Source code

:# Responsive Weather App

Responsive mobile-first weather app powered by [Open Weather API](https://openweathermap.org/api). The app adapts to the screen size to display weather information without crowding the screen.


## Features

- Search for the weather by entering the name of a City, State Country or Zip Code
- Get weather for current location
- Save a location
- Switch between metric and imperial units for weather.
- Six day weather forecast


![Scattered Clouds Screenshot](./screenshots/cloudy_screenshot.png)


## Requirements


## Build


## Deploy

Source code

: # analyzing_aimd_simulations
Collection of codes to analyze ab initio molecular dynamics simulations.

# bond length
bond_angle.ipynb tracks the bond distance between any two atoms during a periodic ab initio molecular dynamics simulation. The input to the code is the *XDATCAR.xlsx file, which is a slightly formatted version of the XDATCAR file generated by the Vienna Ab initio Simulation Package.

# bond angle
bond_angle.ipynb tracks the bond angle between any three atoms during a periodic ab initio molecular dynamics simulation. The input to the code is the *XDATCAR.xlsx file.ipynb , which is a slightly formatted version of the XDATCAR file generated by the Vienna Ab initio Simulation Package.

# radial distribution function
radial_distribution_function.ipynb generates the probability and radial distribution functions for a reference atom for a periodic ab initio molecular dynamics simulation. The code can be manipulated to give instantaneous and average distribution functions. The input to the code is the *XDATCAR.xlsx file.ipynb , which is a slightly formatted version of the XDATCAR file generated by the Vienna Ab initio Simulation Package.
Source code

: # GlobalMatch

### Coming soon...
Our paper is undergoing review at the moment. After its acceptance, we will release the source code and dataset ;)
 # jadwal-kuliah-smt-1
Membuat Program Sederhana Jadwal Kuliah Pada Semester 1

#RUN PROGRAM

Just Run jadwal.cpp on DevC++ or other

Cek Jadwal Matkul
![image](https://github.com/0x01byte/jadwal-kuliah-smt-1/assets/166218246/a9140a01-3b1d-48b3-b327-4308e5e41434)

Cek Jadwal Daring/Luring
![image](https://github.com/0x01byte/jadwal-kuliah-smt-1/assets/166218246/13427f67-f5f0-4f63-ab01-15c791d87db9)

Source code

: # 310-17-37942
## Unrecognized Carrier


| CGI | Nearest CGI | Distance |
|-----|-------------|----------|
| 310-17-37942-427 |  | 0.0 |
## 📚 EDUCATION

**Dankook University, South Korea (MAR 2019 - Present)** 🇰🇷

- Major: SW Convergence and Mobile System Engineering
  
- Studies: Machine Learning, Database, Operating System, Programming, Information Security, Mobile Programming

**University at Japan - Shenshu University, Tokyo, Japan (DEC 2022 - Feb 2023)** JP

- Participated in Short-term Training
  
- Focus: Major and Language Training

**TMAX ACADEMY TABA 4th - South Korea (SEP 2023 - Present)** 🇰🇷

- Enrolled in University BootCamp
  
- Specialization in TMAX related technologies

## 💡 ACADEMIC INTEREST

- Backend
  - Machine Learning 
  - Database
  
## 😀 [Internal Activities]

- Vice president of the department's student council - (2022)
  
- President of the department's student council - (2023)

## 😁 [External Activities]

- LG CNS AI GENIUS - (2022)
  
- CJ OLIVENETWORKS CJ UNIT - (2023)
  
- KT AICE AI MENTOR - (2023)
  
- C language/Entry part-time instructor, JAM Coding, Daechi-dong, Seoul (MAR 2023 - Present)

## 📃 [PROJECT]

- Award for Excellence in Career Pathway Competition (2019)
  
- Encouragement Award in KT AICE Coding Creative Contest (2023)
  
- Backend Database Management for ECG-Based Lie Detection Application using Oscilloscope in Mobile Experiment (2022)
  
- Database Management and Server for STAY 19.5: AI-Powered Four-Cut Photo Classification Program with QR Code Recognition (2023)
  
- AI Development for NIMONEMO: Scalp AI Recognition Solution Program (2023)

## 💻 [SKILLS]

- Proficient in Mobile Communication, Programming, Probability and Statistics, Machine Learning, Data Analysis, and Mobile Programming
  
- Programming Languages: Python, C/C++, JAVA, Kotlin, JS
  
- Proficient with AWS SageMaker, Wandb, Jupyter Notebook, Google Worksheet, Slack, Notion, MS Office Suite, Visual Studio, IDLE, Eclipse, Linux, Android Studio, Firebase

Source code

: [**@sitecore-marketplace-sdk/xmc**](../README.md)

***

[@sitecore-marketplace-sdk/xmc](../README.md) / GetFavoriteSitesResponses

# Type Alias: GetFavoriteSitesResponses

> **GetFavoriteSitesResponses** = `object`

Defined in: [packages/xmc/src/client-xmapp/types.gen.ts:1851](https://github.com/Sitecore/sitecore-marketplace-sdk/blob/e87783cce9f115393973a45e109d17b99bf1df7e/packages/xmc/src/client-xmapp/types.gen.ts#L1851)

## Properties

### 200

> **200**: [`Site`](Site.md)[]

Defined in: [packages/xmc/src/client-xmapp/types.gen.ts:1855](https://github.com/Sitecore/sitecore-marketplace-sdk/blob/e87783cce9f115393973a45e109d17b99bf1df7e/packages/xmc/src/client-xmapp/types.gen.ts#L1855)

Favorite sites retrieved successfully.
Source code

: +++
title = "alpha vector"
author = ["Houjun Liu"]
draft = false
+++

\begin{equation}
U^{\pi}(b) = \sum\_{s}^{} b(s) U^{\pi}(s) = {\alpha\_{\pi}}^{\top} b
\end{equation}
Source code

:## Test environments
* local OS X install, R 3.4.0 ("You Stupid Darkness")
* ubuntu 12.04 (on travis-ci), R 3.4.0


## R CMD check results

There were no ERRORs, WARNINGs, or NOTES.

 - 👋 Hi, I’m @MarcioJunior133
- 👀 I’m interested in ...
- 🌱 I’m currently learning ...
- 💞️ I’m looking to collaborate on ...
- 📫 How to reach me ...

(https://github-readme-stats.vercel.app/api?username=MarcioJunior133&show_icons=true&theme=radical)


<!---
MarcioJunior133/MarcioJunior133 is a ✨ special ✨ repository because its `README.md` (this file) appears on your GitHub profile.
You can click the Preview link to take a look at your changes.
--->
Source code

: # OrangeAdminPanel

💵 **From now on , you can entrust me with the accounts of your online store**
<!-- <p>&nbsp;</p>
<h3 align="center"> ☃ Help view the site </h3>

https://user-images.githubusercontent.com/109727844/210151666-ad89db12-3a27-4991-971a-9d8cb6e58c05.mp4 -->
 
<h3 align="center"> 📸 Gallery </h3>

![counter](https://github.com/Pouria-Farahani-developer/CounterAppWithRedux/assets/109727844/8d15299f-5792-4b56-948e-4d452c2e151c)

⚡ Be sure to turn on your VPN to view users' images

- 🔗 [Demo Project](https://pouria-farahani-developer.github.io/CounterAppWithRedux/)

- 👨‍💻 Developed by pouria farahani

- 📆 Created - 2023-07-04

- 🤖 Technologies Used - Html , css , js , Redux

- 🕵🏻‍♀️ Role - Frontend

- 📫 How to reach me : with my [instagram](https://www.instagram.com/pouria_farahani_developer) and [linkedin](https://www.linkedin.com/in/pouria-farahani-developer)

**Description of the task**
There is a line with "Responsive Weather App" and a line with "- Search for" above. Copy exactly those two lines and all lines between them, with nothing else.

**Exercise output**
:# Responsive Weather App

Responsive mobile-first weather app powered by [Open Weather API](https://openweathermap.org/api). The app adapts to the screen size to display weather information without crowding the screen.


## Features

- Search for the weather by entering the name of a City, State Country or Zip Code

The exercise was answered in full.